Biden, McCarthy standoff over budget intensifies as deadline looms
In an apparent dig at Biden's age, McCarthy offered to bring "soft food."
Tensions boiled over this week between the White House and House Speaker Kevin McCarthy, with both refusing to blink amid an impasse on the budget and debt ceiling.
McCarthy pressed President Joe Biden to start more robust negotiations over raising the nation's borrowing limit ahead of the Congressional Budget Act’s April 15 deadline, marking the first major step in weeks on the issue.
"Simply put: You are on the clock. It's time to drop the partisanship, roll up our sleeves, and find common ground on this urgent challenge," McCarthy wrote in a letter to the president on March 28.
Biden suggested there's little point in a sit-down until House Republicans introduce a formal budget, which he called on them to do before the Easter recess.
"I look forward to talking with you about our Nation's economic and fiscal future. But for that conversation to be productive, we should both tell the American people what we are for," Biden told McCarthy.
McCarthy argued Biden was responsible for the delay in the release of Congress’s proposal.
"Well, we were going to do the budget in April but unfortunately the president's so late with his budget, it delays our budget," the speaker said last month.
Lawmakers left Washington on Thursday with no proposal in sight and aren't due to return until the week of April 17. McCarthy has not detailed a timeline for when the budget will be released, and Texas Rep. Jodey Arrington, the chairman of the House Budget Committee, told the Wall Street Journal that it could be months before the party produces a budget.
House Republicans are demanding significant spending cuts in exchange for raising the debt ceiling to avoid an unprecedented and economically catastrophic default. In his letter this week to Biden, McCarthy outlined several areas where federal spending could be reduced: lowering "excessive non-defense" spending to pre-inflation levels, reclaiming unspent COVID-19 funds and strengthening work requirements for social programs.
Biden and Democrats, on the other hand, have called for a "clean" increase to the debt ceiling not tied to federal spending.

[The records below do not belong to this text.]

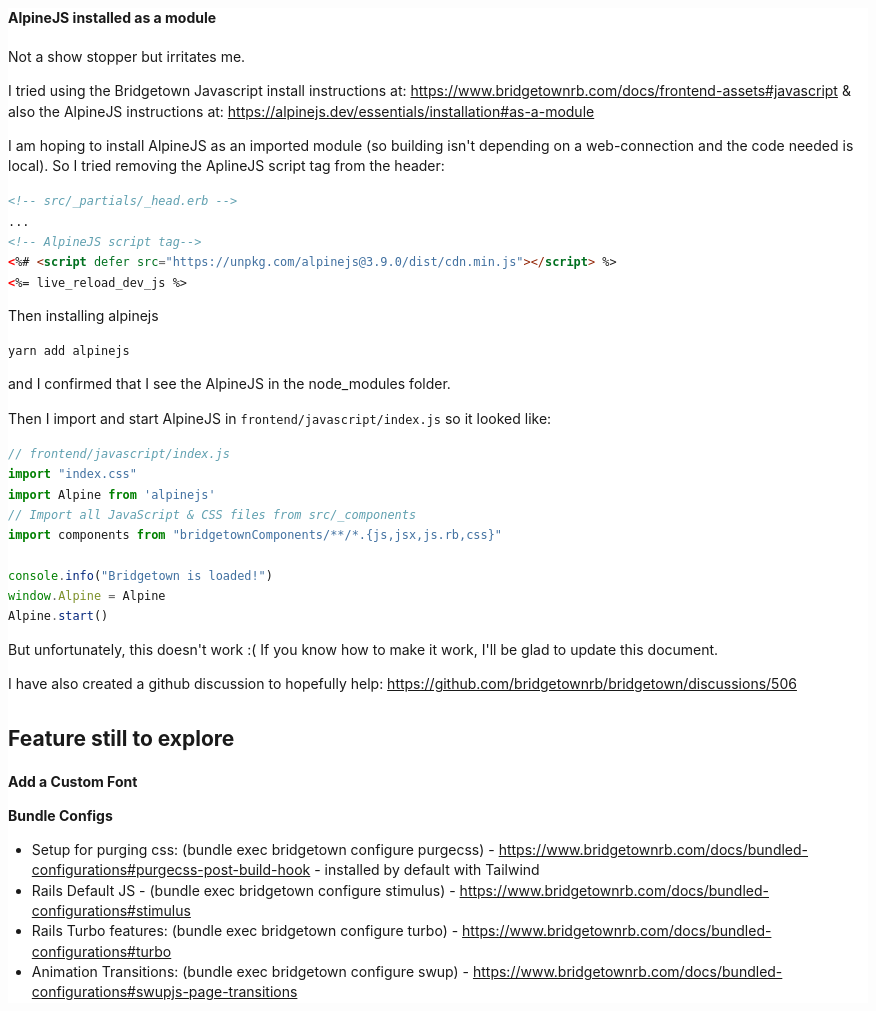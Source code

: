 #### AlpineJS installed as a module

Not a show stopper but irritates me.

I tried using the Bridgetown Javascript install instructions at: https://www.bridgetownrb.com/docs/frontend-assets#javascript & also the AlpineJS instructions at: https://alpinejs.dev/essentials/installation#as-a-module

I am hoping to install AlpineJS as an imported module (so building isn't depending on a web-connection and the code needed is local).  So I tried removing the AplineJS script tag from the header:
```html
<!-- src/_partials/_head.erb -->
...
<!-- AlpineJS script tag-->
<%# <script defer src="https://unpkg.com/alpinejs@3.9.0/dist/cdn.min.js"></script> %>
<%= live_reload_dev_js %>
```

Then installing alpinejs
```bash
yarn add alpinejs
```
and I confirmed that I see the AlpineJS in the node_modules folder.

Then I import and start AlpineJS in `frontend/javascript/index.js` so it looked like:
```javascript
// frontend/javascript/index.js
import "index.css"
import Alpine from 'alpinejs'
// Import all JavaScript & CSS files from src/_components
import components from "bridgetownComponents/**/*.{js,jsx,js.rb,css}"

console.info("Bridgetown is loaded!")
window.Alpine = Alpine
Alpine.start()
```


But unfortunately, this doesn't work :( If you know how to make it work, I'll be glad to update this document.

I have also created a github discussion to hopefully help: https://github.com/bridgetownrb/bridgetown/discussions/506

## Feature still to explore

**Add a Custom Font**


**Bundle Configs**
* Setup for purging css: (bundle exec bridgetown configure purgecss) - https://www.bridgetownrb.com/docs/bundled-configurations#purgecss-post-build-hook - installed by default with Tailwind
* Rails Default JS - (bundle exec bridgetown configure stimulus) - https://www.bridgetownrb.com/docs/bundled-configurations#stimulus
* Rails Turbo features: (bundle exec bridgetown configure turbo) - https://www.bridgetownrb.com/docs/bundled-configurations#turbo
* Animation Transitions: (bundle exec bridgetown configure swup) - https://www.bridgetownrb.com/docs/bundled-configurations#swupjs-page-transitions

The president rolled out his 2024 budget on March 9 in a campaign-style event in Philadelphia, telling a union crowd the proposal was a reflection of his values. Included in his plan is a record amount of defense spending and funds for Biden's pledges on paid family leave, universal preschool and other domestic policies. His plan is seemingly dead on arrival in Congress, where Republicans are opposed to the tax increases Biden's pitched to pay for his policies.
"It's been three weeks we've had our budget out," White House press secretary Karine Jean-Pierre told reporters Thursday. "Three weeks, and we have seen nothing from the House Republicans. Nothing."
At one point the back-and-forth between the two leaders over the fiscal differences descended into personal jabs, with McCarthy making an apparent dig at Biden's age.
"I don't know what more I can do. … I would bring lunch to the White House. I would make it soft food if that's what he wants. It doesn't matter. Whatever it takes to meet," Biden said at a press conference Thursday.
Jean-Pierre shot back: "He can bring anything he wants as long as he brings a budget."
Biden and McCarthy last met to discuss the debt ceiling and federal spending on Feb. 1.
The United States is currently using "extraordinary measures" to continue to pay the nation's bills, but those measures are expected to be exhausted sometime this summer.